Directions for this task
Among the lines below, copy exactly those from the one with "Cổ Yên thấy" through the one with "Lâm Động gật", counting both ends.

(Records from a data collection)
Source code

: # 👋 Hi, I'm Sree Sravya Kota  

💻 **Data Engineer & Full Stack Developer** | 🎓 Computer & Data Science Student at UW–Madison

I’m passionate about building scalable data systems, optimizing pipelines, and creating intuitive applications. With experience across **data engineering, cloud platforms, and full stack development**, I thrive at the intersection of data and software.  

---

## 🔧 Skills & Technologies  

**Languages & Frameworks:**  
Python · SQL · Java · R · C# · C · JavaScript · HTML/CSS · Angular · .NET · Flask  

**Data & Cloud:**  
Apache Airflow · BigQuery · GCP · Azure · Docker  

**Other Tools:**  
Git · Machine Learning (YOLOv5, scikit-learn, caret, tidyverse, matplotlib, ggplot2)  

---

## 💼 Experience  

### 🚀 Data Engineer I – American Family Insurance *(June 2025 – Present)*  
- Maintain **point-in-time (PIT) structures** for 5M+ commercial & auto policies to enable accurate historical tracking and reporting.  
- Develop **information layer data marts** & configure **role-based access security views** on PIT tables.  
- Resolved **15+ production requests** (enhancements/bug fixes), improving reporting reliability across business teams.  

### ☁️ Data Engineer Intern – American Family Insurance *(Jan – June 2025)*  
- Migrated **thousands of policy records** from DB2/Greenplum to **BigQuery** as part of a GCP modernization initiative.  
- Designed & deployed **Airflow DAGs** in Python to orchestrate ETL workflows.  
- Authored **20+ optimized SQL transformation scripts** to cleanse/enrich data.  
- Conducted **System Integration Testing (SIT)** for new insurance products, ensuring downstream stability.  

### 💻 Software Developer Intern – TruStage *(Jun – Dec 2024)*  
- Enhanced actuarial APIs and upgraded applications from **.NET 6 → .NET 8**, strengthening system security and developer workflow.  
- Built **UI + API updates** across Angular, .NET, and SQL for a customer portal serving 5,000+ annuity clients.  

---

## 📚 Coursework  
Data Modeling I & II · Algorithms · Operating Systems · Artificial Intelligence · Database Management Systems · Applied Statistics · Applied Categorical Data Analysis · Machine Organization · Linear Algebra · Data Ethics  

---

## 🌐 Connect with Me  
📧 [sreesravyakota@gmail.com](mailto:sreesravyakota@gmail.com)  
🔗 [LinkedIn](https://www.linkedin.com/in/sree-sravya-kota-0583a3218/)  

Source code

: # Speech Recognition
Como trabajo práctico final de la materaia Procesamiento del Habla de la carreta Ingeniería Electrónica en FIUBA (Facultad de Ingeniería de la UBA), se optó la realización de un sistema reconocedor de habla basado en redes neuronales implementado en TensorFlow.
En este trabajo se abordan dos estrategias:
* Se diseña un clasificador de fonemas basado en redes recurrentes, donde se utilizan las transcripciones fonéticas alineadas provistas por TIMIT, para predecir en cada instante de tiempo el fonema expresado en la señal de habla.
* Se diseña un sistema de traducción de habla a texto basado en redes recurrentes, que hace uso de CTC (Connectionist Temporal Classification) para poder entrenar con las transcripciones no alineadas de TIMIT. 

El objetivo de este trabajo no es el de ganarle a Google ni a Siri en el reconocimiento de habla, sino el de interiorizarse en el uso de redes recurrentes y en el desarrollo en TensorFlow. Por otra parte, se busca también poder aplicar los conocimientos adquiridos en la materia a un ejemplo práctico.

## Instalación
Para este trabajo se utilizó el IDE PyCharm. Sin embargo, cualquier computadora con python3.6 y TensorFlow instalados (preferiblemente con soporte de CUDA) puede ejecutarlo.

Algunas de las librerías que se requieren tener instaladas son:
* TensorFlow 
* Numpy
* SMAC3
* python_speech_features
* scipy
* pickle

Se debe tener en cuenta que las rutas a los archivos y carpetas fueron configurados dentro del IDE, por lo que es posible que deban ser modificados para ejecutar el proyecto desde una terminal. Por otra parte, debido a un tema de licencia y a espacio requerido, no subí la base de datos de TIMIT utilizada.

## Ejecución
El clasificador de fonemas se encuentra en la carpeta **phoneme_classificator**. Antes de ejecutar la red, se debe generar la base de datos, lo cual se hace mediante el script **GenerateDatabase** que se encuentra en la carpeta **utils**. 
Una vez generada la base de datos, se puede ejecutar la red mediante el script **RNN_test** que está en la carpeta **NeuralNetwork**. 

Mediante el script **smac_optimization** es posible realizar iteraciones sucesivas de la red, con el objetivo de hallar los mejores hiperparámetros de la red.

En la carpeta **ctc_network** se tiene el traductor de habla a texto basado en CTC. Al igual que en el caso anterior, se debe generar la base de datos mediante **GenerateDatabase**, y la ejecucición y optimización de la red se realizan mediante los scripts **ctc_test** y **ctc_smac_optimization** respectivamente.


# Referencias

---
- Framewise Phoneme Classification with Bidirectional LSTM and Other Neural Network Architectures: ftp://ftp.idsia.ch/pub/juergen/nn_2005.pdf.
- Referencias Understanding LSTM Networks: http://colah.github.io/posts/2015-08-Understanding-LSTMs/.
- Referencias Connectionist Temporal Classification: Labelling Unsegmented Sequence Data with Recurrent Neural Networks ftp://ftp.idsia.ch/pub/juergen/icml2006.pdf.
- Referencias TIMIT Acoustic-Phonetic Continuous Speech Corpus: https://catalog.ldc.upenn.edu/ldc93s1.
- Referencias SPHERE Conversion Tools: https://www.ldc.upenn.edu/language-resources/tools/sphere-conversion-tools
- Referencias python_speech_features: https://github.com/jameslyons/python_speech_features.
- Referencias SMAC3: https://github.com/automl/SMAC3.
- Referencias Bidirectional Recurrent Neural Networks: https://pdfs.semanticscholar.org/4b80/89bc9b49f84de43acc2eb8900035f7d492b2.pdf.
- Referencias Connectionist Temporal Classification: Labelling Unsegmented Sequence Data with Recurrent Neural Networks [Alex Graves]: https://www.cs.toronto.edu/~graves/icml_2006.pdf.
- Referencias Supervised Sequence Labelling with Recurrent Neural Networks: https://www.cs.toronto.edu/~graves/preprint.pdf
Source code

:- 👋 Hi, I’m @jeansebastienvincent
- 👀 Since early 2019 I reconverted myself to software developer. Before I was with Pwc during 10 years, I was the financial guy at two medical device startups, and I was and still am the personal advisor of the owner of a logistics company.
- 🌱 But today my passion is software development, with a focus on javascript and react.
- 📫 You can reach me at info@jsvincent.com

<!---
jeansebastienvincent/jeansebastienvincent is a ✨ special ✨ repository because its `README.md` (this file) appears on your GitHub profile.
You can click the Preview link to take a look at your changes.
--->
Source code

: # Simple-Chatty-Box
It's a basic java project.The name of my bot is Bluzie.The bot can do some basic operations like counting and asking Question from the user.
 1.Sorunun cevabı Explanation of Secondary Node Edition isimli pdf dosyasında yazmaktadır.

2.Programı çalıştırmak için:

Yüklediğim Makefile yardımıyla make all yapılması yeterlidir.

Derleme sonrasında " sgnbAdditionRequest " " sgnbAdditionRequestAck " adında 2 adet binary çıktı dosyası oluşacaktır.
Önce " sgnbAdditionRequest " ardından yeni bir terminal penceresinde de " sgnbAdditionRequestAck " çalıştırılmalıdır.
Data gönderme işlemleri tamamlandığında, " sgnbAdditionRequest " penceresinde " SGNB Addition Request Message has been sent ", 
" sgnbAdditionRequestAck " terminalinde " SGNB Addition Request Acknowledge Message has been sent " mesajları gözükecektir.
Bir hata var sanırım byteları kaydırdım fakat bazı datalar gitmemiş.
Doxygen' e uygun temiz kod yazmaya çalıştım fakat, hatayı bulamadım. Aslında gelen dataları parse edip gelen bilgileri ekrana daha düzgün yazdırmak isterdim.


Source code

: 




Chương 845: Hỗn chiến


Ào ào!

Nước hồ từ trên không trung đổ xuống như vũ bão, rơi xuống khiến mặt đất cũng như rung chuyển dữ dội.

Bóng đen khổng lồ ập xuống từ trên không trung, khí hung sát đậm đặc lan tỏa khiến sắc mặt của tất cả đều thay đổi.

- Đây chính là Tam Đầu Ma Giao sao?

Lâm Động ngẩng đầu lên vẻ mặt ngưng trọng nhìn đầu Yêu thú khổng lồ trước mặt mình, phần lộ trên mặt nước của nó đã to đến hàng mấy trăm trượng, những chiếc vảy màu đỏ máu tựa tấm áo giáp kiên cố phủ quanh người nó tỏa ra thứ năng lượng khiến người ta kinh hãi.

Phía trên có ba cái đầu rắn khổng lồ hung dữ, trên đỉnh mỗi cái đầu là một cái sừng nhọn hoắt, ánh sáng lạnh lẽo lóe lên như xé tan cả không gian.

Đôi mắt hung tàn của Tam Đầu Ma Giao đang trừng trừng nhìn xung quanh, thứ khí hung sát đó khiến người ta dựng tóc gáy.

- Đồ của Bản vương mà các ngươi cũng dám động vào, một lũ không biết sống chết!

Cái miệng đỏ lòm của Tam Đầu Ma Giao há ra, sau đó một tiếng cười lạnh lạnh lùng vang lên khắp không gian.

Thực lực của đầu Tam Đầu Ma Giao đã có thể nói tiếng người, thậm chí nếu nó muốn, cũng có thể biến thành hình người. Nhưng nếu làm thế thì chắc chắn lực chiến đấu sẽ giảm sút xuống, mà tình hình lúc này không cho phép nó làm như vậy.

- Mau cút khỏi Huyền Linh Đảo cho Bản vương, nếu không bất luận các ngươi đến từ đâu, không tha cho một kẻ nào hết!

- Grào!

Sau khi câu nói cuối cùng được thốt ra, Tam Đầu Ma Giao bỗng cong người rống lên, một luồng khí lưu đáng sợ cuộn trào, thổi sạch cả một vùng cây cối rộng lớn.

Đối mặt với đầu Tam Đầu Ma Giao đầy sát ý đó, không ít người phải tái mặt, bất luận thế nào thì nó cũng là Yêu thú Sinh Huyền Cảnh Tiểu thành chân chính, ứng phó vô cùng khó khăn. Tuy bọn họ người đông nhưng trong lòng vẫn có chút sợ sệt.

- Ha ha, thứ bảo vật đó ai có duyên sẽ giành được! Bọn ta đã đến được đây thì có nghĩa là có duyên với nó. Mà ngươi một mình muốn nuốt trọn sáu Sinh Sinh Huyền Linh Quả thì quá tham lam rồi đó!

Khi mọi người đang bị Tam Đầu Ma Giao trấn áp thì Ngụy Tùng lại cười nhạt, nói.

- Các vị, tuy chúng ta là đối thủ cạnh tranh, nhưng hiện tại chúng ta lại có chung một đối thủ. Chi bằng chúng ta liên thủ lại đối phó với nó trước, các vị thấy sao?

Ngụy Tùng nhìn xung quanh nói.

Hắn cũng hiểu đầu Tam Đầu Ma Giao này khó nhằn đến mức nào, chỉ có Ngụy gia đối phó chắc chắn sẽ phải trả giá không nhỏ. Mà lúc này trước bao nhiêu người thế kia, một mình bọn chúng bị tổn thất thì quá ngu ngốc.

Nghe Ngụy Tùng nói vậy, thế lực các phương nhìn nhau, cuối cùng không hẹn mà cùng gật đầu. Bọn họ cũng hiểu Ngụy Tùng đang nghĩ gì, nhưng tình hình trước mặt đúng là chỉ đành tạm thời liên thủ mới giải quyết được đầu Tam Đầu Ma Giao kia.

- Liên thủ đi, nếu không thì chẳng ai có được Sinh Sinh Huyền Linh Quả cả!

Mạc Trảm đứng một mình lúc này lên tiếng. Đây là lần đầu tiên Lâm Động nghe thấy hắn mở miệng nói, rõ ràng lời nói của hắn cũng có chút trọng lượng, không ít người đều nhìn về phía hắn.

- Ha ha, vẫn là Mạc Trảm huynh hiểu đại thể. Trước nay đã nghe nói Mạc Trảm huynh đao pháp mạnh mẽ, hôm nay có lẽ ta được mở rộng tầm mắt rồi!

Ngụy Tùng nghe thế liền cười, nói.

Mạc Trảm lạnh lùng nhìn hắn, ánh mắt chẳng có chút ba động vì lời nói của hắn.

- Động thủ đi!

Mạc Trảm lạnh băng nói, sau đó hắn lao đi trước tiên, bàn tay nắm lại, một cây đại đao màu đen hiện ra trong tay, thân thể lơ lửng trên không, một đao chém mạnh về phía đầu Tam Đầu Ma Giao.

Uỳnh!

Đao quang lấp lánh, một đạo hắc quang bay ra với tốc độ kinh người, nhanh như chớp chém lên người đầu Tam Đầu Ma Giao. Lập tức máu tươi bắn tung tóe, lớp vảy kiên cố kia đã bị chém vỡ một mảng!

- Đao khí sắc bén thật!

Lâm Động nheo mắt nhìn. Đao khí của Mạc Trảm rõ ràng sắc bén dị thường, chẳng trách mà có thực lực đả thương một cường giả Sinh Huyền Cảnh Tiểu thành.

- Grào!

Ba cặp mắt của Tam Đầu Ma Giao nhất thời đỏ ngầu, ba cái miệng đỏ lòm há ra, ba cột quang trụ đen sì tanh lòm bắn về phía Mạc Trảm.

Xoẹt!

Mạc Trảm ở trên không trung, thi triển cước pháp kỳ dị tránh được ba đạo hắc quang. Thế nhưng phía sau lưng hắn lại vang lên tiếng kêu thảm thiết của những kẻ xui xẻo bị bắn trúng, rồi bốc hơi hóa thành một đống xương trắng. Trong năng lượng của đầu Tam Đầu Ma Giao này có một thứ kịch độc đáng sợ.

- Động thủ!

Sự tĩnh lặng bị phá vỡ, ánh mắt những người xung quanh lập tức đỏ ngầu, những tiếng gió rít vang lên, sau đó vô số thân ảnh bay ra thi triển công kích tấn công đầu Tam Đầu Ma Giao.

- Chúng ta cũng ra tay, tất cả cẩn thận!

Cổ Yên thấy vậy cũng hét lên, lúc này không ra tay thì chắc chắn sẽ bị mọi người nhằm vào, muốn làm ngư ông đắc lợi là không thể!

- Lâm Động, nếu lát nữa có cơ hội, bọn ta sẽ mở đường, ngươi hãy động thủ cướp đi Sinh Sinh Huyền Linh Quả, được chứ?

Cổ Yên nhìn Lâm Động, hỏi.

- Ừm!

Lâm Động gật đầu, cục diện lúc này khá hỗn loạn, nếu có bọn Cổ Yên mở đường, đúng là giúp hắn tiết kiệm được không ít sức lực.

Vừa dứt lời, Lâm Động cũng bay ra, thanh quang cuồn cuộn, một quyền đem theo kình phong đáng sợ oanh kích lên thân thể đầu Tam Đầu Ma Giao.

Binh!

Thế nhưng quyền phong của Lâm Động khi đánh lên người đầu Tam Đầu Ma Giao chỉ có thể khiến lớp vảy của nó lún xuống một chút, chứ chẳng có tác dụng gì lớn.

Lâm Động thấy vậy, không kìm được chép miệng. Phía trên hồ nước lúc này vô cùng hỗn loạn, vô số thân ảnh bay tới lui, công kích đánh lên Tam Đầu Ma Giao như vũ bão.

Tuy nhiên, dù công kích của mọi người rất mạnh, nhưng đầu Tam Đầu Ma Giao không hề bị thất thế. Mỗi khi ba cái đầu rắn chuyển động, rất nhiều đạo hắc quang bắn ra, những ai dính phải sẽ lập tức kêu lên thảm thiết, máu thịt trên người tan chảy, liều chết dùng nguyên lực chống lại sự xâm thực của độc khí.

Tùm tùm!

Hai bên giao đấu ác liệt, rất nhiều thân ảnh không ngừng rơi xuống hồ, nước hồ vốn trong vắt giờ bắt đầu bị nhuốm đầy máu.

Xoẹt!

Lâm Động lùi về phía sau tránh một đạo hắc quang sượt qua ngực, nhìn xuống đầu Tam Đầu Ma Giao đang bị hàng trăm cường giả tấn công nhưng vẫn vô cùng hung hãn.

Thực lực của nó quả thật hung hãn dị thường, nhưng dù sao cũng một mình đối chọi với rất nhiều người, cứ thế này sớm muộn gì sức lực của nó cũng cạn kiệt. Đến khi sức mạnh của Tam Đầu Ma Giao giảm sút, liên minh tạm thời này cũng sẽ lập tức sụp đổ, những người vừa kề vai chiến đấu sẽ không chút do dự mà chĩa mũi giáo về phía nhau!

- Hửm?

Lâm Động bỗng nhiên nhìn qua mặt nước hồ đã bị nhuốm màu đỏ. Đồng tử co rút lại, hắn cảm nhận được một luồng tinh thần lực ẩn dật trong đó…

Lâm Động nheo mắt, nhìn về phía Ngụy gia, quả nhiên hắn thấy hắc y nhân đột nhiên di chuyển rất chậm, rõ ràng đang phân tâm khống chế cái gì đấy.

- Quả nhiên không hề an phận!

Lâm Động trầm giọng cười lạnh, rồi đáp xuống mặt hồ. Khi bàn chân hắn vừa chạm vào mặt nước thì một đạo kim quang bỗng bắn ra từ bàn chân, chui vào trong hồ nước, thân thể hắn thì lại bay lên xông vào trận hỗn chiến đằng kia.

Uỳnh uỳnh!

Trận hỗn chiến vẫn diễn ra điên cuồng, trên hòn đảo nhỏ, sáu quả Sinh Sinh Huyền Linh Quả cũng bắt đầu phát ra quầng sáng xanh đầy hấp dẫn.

Reply
Cổ Yên thấy vậy cũng hét lên, lúc này không ra tay thì chắc chắn sẽ bị mọi người nhằm vào, muốn làm ngư ông đắc lợi là không thể!

- Lâm Động, nếu lát nữa có cơ hội, bọn ta sẽ mở đường, ngươi hãy động thủ cướp đi Sinh Sinh Huyền Linh Quả, được chứ?

Cổ Yên nhìn Lâm Động, hỏi.

- Ừm!

Lâm Động gật đầu, cục diện lúc này khá hỗn loạn, nếu có bọn Cổ Yên mở đường, đúng là giúp hắn tiết kiệm được không ít sức lực.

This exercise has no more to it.